ETL World Record!

Today at the launch of SQL Server 2008, you may have seen the references to world-record performance doing a load of data using SSIS. Microsoft and Unisys announced a record for loading data into a relational database using an Extract, Transform and Load (ETL) tool. Over 1 TB of TPC-H data was loaded in under 30 minutes. I wanted to provide some background material in the form of a Q&A on the record, since it’s hard to give many details in the context of a launch event. We are also planning a paper that talks about all this, so think of this article as a place-holder until the full paper comes along. I hope you find this background information useful.

- Len Wyatt

How fast was the data load?

More than one terabyte of data was parsed from flat files, transferred over the network and loaded into the destination database in less than 30 minutes, a world record beating all previously published results using an ETL tool. That is a rate in excess of 2 TB per hour (650+ MB/second). To be precise, 1.18TB of flat file data was loaded in 1794 seconds. This is equivalent to 1.00TB in 25 minutes 20 seconds or 2.36TB per hour.

Why is this important?

Businesses have ever-increasing volumes of data stored in many heterogeneous systems. Thay want to know that an ETL tool they choose will be able to support any data volumes they might require. Microsoft has been making a significant investment in SQL Server Integration Services (SSIS), and this record illustrates the capability of SQL Server Integration Services 2008, SQL Server 2008 and the Unisys ES7000 to handle a significant volume of data at a dramatic speed.

Why not just do a bulk load of the data?

It is rare in businesses today that data is always available on the destination system, and does not need to be standardized or corrected for errors before loading. These rare cases are the times that bulk loading data makes sense. Data integration can involve complex transformation rules, error checking and data standardization techniques. ETL tools like SSIS can perform these functions such as moving data between systems, reformatting data, integrity checking, key lookups, tracking lineage, and more. SSIS has proven itself to be a versatile ETL tool, and now it is shown to be the fastest one as well.

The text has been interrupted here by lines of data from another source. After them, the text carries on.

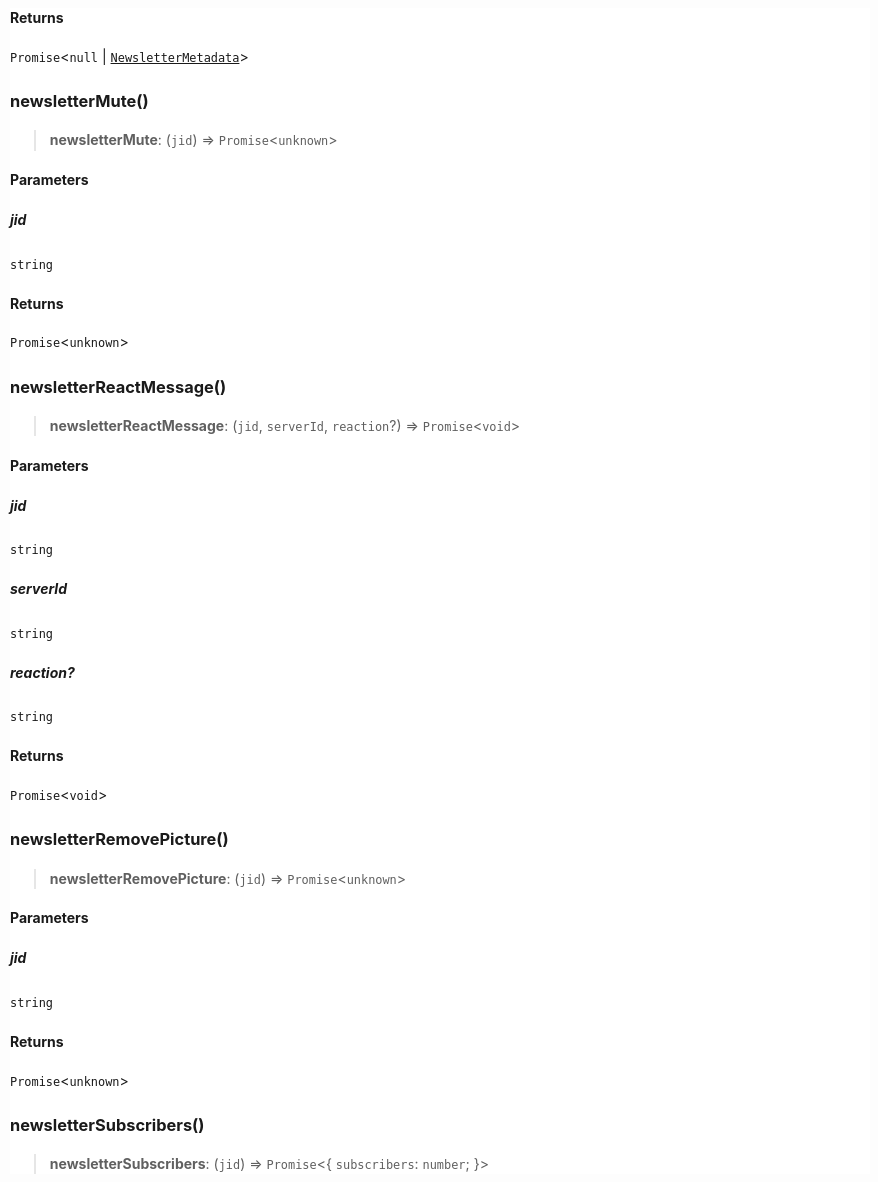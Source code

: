 #### Returns

`Promise`\<`null` \| [`NewsletterMetadata`](../interfaces/NewsletterMetadata.md)\>

### newsletterMute()

> **newsletterMute**: (`jid`) => `Promise`\<`unknown`\>

#### Parameters

##### jid

`string`

#### Returns

`Promise`\<`unknown`\>

### newsletterReactMessage()

> **newsletterReactMessage**: (`jid`, `serverId`, `reaction`?) => `Promise`\<`void`\>

#### Parameters

##### jid

`string`

##### serverId

`string`

##### reaction?

`string`

#### Returns

`Promise`\<`void`\>

### newsletterRemovePicture()

> **newsletterRemovePicture**: (`jid`) => `Promise`\<`unknown`\>

#### Parameters

##### jid

`string`

#### Returns

`Promise`\<`unknown`\>

### newsletterSubscribers()

> **newsletterSubscribers**: (`jid`) => `Promise`\<\{ `subscribers`: `number`; \}\>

What data did you choose to load?

DBGEN tool from the TPC-H benchmark was used to generate 1.18 TB of source data. The data were partitioned by DBGEN, allowing it to be loaded in parallel from multiple systems. DBGEN generates data on customers, parts, suppliers, orders and line items. It is broadly representative of a wholesale business. The data contain a variety of data types, including dates, money amounts, integers, strings and flags.

Please note that the ETL loading results are not TPC-H benchmark results and should not be compared to TPC-H benchmark results.

Was this a certified benchmark?

There is no commonly accepted benchmark for ETL tools. Microsoft thinks there should be. Industry standard benchmarks can lead to healthy competition, better products, and better publication of the techniques used to get high performance. Microsoft would welcome the opportunity to join with others in the industry to define a common benchmark that reflects the real-world uses of ETL tools.

The use of TPC-H data for this project was a convenience. This is not a TPC-H benchmark result.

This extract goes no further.